## Work request:
For the string "不过需要注意的是", state the number of lines in the data that contain it, and nothing else.

## Exercise data:
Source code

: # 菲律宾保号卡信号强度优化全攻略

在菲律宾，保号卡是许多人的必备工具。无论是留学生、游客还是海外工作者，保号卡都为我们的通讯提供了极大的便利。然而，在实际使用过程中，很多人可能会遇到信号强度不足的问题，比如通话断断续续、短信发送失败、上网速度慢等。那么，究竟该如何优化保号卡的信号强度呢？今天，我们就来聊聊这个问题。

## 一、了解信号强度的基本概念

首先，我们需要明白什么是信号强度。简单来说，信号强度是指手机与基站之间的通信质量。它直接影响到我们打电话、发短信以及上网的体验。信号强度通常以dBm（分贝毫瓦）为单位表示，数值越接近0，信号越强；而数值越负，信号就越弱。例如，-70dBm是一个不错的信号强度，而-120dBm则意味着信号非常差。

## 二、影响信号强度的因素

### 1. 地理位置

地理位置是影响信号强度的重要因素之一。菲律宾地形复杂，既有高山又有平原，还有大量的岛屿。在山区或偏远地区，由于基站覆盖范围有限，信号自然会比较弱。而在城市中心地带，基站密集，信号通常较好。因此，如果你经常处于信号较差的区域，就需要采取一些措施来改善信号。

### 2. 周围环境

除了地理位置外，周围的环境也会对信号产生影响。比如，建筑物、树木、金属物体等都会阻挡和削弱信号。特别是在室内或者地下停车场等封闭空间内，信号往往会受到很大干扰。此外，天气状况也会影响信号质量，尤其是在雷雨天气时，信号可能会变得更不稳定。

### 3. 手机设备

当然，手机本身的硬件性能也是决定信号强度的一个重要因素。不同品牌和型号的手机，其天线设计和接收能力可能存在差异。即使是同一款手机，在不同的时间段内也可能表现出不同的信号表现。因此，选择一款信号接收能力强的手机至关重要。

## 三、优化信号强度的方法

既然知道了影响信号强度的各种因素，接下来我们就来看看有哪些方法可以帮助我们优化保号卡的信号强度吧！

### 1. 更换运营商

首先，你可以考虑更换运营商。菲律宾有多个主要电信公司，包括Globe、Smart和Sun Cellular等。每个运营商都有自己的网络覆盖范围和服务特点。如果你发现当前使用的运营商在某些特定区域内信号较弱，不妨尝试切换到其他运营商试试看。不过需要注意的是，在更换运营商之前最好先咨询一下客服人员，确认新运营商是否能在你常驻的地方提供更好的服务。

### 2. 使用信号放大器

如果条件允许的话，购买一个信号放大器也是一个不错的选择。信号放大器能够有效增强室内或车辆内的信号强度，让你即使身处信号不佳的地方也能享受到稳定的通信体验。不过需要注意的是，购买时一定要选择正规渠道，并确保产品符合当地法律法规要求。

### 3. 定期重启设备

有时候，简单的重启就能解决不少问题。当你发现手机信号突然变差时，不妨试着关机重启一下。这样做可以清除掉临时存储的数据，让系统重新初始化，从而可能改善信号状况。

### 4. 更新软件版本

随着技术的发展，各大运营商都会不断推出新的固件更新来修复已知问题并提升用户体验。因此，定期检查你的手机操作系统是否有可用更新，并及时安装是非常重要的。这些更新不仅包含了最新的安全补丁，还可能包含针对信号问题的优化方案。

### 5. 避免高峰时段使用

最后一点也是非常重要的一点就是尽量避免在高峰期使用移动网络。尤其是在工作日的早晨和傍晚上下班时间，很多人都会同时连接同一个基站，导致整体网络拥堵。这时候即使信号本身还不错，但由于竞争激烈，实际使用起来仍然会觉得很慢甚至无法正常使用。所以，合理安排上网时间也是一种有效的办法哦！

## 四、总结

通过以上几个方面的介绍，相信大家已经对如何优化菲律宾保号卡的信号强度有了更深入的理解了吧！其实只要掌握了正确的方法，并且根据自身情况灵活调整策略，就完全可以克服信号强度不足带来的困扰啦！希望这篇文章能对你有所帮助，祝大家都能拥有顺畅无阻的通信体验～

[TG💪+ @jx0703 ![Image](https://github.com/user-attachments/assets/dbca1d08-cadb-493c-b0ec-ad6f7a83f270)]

## Completed task:
2